Records shown START

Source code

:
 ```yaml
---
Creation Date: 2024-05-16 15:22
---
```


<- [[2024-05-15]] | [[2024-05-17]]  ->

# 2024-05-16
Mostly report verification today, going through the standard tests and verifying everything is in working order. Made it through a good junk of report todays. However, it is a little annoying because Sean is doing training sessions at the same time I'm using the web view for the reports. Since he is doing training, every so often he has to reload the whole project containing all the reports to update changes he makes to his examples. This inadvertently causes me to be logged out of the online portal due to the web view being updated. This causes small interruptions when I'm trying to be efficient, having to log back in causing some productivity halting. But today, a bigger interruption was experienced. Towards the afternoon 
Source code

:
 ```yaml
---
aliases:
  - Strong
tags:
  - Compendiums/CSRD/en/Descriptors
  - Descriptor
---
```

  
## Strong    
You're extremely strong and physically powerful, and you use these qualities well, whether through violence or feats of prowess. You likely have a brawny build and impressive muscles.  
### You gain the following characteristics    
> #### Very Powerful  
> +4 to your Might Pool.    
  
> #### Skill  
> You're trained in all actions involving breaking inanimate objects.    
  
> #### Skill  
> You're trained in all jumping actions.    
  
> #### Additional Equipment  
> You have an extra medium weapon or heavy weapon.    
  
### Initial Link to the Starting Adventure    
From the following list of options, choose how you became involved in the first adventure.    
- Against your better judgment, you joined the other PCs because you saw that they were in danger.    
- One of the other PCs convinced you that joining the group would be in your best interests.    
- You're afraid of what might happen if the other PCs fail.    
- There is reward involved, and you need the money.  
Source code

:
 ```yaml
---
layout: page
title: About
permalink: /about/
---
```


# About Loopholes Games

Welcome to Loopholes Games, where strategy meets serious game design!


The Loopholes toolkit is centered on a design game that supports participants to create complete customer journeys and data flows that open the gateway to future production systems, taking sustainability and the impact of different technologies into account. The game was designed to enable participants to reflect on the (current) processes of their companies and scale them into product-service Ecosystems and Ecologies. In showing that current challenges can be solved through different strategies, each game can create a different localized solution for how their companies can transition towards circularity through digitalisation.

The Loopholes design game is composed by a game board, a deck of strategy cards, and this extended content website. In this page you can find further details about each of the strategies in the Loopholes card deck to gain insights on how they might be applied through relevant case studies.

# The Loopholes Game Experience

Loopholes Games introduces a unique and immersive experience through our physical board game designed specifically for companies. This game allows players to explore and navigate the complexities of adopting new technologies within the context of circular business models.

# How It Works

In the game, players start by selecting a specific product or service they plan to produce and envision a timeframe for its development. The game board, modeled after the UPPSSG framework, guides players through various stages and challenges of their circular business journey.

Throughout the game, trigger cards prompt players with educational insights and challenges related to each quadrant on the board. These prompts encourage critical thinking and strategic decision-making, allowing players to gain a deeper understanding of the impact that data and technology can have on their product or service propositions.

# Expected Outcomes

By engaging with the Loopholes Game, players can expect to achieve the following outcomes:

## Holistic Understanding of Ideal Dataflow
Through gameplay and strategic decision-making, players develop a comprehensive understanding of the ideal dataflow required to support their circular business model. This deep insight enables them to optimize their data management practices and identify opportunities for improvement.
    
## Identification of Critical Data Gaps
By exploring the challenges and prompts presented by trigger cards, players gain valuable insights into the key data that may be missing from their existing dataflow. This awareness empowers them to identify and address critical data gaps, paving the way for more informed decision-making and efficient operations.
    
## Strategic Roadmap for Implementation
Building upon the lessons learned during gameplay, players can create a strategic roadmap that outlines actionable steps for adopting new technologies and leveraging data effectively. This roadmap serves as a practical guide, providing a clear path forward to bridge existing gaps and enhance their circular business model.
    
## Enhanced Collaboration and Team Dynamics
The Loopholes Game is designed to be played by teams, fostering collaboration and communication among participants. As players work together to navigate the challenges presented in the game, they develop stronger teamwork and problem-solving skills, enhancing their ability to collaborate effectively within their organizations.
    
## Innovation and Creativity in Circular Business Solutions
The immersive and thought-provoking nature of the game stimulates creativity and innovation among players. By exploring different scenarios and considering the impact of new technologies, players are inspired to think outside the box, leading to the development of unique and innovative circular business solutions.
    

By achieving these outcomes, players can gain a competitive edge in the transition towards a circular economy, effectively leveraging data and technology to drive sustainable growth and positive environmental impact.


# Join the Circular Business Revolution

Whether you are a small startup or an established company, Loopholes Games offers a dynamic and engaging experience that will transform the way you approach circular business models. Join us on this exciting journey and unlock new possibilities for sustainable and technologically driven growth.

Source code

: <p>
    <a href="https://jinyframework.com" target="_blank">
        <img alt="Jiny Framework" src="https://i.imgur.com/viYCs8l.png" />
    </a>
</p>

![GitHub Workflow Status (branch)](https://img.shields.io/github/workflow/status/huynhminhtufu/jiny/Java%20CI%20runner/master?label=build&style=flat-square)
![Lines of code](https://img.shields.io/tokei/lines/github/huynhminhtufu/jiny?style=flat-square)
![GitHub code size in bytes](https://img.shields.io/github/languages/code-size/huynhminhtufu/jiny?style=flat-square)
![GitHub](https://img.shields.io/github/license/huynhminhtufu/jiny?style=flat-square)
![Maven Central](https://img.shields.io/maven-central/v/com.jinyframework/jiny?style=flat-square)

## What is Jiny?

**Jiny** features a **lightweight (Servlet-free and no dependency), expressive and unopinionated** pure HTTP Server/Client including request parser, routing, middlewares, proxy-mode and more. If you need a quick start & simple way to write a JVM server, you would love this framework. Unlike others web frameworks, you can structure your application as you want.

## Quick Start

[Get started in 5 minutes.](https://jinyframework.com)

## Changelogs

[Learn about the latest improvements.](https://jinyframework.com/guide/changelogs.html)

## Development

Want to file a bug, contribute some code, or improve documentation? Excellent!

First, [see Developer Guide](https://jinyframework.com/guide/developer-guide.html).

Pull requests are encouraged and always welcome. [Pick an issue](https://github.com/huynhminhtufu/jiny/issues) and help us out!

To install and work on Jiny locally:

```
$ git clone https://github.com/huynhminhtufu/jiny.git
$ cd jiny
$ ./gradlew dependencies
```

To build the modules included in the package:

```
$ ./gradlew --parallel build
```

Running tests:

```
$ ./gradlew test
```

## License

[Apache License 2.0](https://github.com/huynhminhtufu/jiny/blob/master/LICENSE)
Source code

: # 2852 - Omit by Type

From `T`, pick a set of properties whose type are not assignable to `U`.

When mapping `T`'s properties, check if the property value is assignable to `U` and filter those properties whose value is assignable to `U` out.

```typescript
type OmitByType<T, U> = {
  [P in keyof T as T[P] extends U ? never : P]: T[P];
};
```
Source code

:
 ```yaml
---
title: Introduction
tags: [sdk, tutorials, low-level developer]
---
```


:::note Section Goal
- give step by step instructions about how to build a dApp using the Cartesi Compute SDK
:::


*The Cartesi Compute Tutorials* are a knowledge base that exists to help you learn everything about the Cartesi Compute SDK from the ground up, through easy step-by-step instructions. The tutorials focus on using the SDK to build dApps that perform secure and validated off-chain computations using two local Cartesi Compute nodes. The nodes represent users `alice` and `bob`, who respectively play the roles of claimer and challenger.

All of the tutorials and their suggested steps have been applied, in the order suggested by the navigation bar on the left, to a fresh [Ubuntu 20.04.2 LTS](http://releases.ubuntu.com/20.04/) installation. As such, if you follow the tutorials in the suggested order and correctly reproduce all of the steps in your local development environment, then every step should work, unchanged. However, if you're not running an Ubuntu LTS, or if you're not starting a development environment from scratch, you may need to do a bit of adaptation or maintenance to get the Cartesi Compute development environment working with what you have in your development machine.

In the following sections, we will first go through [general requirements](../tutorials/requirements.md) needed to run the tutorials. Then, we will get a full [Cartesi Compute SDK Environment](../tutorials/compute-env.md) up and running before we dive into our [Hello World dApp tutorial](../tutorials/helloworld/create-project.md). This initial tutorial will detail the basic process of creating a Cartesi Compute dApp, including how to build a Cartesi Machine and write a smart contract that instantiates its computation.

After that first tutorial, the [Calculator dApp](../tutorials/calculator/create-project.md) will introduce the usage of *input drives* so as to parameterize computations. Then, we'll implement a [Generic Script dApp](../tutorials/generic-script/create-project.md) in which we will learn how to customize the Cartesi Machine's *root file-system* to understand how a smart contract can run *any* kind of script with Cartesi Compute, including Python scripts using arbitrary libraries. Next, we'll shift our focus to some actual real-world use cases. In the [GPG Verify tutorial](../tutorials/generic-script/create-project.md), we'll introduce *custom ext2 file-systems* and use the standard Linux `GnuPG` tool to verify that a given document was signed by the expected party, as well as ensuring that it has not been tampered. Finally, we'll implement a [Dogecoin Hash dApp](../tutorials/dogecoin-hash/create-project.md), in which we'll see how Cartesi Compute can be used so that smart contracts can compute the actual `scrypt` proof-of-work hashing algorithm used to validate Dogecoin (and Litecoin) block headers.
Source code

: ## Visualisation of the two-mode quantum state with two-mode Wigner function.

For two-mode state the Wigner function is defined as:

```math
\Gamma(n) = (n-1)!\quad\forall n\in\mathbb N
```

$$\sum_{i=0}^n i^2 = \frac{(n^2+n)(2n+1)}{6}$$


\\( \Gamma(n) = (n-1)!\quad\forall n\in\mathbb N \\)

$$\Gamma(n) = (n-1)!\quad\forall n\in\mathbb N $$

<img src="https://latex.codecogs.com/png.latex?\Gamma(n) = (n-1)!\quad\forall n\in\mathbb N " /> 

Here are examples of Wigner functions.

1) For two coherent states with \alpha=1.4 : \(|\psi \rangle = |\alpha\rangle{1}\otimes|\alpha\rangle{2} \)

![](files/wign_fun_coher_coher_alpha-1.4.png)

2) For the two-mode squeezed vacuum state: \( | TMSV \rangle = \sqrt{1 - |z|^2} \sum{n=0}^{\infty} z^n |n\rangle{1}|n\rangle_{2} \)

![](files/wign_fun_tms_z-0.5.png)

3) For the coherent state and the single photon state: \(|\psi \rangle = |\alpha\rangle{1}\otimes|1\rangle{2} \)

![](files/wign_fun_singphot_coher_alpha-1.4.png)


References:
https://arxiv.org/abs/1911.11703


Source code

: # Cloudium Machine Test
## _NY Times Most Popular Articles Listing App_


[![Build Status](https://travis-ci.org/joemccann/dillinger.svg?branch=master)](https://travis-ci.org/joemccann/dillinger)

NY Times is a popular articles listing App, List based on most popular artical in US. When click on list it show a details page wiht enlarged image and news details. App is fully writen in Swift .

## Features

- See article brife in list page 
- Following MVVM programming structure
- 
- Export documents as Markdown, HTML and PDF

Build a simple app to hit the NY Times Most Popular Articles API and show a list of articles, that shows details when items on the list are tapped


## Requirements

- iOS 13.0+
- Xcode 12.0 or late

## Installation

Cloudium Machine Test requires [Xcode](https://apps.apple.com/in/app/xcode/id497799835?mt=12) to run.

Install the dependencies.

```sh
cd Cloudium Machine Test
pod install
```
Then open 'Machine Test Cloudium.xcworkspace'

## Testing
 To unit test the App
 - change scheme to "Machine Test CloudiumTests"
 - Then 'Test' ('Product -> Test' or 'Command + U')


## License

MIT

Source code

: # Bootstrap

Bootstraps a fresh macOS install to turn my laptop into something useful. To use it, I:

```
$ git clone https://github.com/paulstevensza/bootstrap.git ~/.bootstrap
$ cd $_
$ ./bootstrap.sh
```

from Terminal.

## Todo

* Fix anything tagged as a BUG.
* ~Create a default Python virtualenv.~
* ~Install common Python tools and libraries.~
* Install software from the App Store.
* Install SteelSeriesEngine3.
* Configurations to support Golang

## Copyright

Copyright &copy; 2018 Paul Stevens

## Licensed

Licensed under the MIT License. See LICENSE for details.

Records shown END

Reproduce exactly every line that sits between the start of the entries and the line bearing "# 2024-05-16", counting both of those lines.

Source code

:
 ```yaml
---
Creation Date: 2024-05-16 15:22
---
```


<- [[2024-05-15]] | [[2024-05-17]]  ->

# 2024-05-16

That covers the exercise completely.